Solution: Ensure your features record timestamps when computed:

@feature(entity=User, refresh=timedelta(hours=1))
def user_tier(user_id: str) -> str:
    # Timestamp is automatically recorded by @feature decorator
    return compute_tier(user_id)

Strict Mode Fails Too Often

Cause: SLA is too aggressive for your feature refresh rate.

Solution: Relax the SLA or increase feature refresh frequency:

# Option 1: Relax SLA
@context(store, freshness_sla="15m", freshness_strict=True)

# Option 2: Refresh features more frequently
@feature(entity=User, refresh=timedelta(minutes=5))  # Was timedelta(hours=1)

Missing Metrics

Cause: Prometheus endpoint not exposed.

Solution: Ensure the metrics endpoint is running:

fabra serve features.py  # Exposes /metrics endpoint

FAQ

Q: How do I ensure my AI context uses fresh data?

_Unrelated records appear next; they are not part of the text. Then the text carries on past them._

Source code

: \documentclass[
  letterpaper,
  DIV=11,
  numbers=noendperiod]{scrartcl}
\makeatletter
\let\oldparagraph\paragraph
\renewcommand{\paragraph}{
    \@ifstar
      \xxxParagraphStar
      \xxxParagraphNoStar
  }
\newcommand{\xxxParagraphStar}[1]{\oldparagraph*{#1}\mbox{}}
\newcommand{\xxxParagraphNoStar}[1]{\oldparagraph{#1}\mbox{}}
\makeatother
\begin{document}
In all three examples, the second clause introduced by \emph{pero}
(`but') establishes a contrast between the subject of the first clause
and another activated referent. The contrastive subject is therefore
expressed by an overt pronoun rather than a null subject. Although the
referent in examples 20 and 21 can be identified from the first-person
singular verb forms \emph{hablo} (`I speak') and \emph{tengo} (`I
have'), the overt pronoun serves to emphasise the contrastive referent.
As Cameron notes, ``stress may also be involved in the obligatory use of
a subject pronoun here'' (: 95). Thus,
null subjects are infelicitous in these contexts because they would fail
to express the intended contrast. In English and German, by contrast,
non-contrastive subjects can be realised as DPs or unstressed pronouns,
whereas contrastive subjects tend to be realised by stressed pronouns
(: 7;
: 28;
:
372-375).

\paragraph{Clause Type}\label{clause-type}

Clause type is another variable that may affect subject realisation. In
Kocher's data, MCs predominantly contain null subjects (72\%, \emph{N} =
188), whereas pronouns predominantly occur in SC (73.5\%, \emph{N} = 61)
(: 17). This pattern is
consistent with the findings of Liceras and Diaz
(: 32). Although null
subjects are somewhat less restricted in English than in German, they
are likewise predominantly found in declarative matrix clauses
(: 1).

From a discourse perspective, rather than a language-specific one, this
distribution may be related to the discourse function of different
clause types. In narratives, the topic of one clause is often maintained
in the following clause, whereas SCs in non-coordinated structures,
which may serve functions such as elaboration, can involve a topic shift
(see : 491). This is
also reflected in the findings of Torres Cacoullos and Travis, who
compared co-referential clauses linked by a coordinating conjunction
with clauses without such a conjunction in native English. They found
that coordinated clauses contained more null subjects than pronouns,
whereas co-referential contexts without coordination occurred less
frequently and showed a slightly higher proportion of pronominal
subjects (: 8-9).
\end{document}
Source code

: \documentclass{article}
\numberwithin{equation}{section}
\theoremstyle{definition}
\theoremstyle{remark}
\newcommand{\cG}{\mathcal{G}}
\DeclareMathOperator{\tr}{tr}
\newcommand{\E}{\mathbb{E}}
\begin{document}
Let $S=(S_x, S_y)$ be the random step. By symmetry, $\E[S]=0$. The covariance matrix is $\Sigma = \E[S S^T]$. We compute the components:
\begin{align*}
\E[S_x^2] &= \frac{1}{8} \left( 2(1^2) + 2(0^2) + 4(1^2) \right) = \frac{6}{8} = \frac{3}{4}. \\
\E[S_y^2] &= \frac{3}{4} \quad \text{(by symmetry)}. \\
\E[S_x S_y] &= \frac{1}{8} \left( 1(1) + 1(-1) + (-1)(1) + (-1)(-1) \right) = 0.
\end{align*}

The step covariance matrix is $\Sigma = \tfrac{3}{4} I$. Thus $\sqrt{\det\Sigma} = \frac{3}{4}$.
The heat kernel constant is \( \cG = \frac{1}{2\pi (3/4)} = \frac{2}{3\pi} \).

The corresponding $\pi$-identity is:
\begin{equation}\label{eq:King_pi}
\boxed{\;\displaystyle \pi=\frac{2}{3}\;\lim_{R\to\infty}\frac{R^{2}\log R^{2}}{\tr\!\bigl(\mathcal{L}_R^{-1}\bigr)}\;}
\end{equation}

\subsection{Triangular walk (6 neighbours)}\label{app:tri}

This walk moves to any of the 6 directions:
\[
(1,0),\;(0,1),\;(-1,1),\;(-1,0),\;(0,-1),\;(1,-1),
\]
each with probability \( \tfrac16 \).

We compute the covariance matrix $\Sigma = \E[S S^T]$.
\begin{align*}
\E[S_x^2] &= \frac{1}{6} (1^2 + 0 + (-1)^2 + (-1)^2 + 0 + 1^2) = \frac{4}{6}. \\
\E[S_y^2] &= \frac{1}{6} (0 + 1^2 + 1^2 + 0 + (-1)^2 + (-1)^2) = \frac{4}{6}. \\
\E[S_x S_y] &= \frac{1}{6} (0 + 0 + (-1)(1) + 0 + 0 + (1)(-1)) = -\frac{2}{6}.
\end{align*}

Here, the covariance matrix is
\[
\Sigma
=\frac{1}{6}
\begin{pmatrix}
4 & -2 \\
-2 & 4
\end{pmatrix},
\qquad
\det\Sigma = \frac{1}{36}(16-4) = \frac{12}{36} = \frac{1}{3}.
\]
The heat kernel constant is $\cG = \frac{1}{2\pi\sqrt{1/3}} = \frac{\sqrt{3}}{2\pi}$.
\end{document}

A: Add freshness_sla to your @context decorator: @context(store, freshness_sla="5m"). Fabra tracks feature ages and reports violations via ctx.meta["freshness_violations"].

Q: What happens when features are stale? A: By default (degraded mode), context assembly succeeds but freshness_status becomes "degraded". Use freshness_strict=True to raise FreshnessSLAError instead.

Q: How do I monitor freshness SLA violations? A: Fabra exposes Prometheus metrics: fabra_context_freshness_status_total (guaranteed/degraded counts), fabra_context_freshness_violations_total (per-feature violations).

Q: What SLA format does Fabra support? A: Human-readable durations: 500ms, 30s, 5m, 1h, 1d. Decimals supported: 1.5h = 90 minutes.

Q: Should I use strict mode or degraded mode? A: Start with degraded mode to monitor your baseline. Switch to strict mode for critical contexts after validating your feature refresh rates meet the SLA.

Q: How do I handle strict mode failures? A: Catch FreshnessSLAError and fall back to a simpler context or cached response. Log violations for debugging.